Scan the records that follow, and whenever a line has the word "JSON", copy it.

Plain-text document sources:

________

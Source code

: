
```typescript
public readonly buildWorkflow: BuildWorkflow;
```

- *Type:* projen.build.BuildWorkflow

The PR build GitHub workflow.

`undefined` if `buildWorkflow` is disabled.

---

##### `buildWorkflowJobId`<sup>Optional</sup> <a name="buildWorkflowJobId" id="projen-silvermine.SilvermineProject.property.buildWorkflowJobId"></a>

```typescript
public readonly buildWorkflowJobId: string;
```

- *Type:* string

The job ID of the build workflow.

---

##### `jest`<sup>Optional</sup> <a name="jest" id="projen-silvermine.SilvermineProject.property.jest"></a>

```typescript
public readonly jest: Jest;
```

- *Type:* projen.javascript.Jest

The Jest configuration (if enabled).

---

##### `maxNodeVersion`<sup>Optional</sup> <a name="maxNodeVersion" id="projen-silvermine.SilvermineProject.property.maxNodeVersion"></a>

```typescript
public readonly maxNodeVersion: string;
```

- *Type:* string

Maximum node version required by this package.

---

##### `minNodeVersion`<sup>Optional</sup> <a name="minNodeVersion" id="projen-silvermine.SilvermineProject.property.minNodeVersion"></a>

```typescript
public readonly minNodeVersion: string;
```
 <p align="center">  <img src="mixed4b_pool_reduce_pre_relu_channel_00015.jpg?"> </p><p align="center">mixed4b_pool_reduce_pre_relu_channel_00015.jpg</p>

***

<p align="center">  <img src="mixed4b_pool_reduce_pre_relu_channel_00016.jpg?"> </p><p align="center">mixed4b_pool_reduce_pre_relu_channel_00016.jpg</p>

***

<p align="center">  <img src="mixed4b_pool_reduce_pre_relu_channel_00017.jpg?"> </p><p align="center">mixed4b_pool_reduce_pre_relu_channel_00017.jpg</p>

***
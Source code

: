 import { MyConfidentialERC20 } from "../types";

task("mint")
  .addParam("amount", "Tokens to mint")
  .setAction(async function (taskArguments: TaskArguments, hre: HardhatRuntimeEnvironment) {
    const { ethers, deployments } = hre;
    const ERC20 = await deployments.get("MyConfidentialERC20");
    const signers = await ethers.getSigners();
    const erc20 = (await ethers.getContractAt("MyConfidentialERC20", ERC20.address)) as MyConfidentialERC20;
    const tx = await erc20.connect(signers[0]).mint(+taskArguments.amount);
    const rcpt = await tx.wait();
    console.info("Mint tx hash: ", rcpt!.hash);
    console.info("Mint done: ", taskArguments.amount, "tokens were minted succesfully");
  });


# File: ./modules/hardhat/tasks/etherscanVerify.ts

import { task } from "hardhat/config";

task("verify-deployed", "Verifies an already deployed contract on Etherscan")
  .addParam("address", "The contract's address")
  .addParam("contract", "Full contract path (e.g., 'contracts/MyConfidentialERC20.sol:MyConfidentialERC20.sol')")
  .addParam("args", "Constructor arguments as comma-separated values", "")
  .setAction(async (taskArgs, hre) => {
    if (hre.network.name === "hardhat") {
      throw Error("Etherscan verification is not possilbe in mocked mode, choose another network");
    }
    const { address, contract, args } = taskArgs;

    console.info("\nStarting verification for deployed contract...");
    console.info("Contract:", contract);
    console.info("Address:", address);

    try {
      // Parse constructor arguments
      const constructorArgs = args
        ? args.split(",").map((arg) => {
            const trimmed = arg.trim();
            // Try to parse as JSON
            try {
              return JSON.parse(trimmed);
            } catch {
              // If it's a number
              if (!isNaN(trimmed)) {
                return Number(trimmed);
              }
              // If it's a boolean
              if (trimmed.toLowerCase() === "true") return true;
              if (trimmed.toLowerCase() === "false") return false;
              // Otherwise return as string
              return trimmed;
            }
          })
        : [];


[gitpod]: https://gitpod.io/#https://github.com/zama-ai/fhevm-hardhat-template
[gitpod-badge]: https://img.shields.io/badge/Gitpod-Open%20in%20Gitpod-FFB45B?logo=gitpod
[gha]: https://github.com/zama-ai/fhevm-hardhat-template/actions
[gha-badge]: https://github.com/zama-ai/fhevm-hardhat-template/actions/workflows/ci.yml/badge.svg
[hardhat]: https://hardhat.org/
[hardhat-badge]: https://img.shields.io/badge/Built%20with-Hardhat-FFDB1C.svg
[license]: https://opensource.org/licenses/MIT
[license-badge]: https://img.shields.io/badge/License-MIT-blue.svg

________

▶ Response:
            // Try to parse as JSON
              return JSON.parse(trimmed);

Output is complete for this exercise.